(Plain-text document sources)
▽
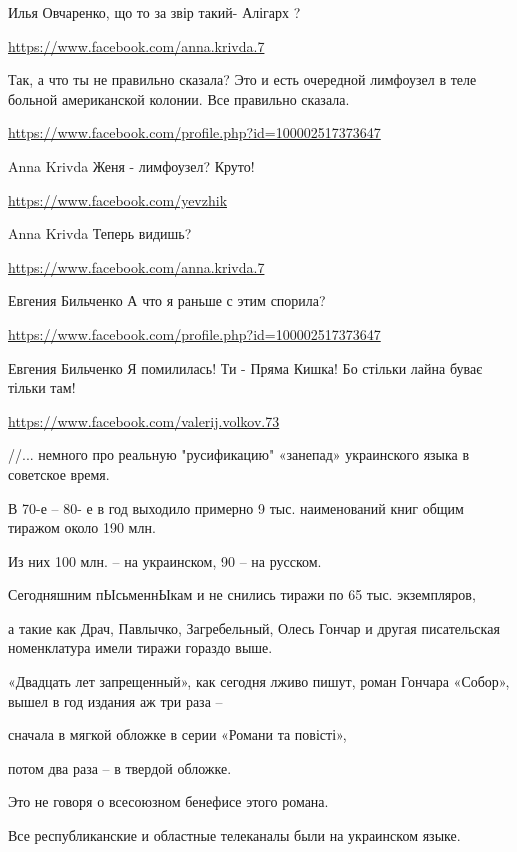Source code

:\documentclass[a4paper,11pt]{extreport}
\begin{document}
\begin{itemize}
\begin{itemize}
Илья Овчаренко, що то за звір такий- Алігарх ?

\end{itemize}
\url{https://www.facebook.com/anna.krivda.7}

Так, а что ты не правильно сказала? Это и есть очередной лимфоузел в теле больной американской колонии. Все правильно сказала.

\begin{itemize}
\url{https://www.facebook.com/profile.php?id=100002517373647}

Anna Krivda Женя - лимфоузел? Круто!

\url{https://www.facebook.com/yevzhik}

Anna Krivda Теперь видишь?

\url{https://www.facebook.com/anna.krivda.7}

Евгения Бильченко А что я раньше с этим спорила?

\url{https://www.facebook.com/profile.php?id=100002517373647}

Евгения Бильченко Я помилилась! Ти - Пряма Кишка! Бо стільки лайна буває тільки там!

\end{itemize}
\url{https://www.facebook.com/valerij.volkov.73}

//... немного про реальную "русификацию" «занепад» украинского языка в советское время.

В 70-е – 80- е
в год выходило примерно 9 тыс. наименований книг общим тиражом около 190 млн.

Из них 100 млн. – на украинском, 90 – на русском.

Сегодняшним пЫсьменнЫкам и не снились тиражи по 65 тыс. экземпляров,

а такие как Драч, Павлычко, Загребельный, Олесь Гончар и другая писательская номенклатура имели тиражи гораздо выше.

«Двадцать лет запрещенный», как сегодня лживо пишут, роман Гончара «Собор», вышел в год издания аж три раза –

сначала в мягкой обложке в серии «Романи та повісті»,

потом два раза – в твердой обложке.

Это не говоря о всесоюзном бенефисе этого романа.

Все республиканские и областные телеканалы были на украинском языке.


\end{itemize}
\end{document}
△
▽
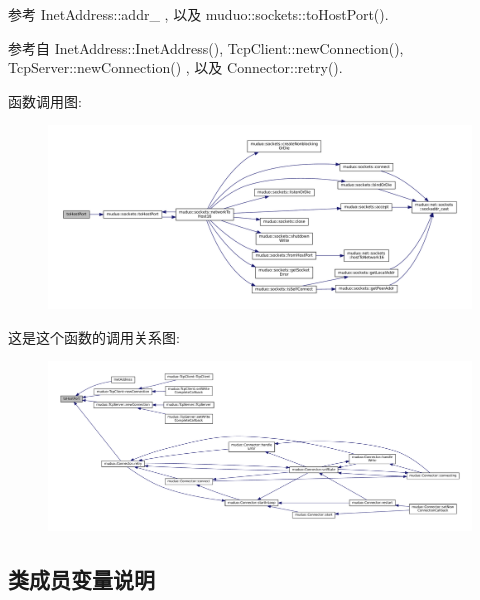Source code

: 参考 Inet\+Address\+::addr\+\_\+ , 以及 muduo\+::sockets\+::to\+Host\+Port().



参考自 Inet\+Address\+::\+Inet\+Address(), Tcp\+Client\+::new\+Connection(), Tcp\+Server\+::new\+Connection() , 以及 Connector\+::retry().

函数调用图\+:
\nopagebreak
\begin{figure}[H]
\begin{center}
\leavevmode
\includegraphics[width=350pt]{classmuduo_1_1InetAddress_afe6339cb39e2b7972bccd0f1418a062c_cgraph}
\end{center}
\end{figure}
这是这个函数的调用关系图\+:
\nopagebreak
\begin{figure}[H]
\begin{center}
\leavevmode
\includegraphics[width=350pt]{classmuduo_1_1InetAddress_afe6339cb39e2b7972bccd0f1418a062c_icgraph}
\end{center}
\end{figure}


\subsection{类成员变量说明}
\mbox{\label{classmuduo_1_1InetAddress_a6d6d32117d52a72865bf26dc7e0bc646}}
△
TASK STATEMENT: Return a copy of every line in the records that includes the string "includegraphics".

TASK RESULT:
\includegraphics[width=350pt]{classmuduo_1_1InetAddress_afe6339cb39e2b7972bccd0f1418a062c_cgraph}
\includegraphics[width=350pt]{classmuduo_1_1InetAddress_afe6339cb39e2b7972bccd0f1418a062c_icgraph}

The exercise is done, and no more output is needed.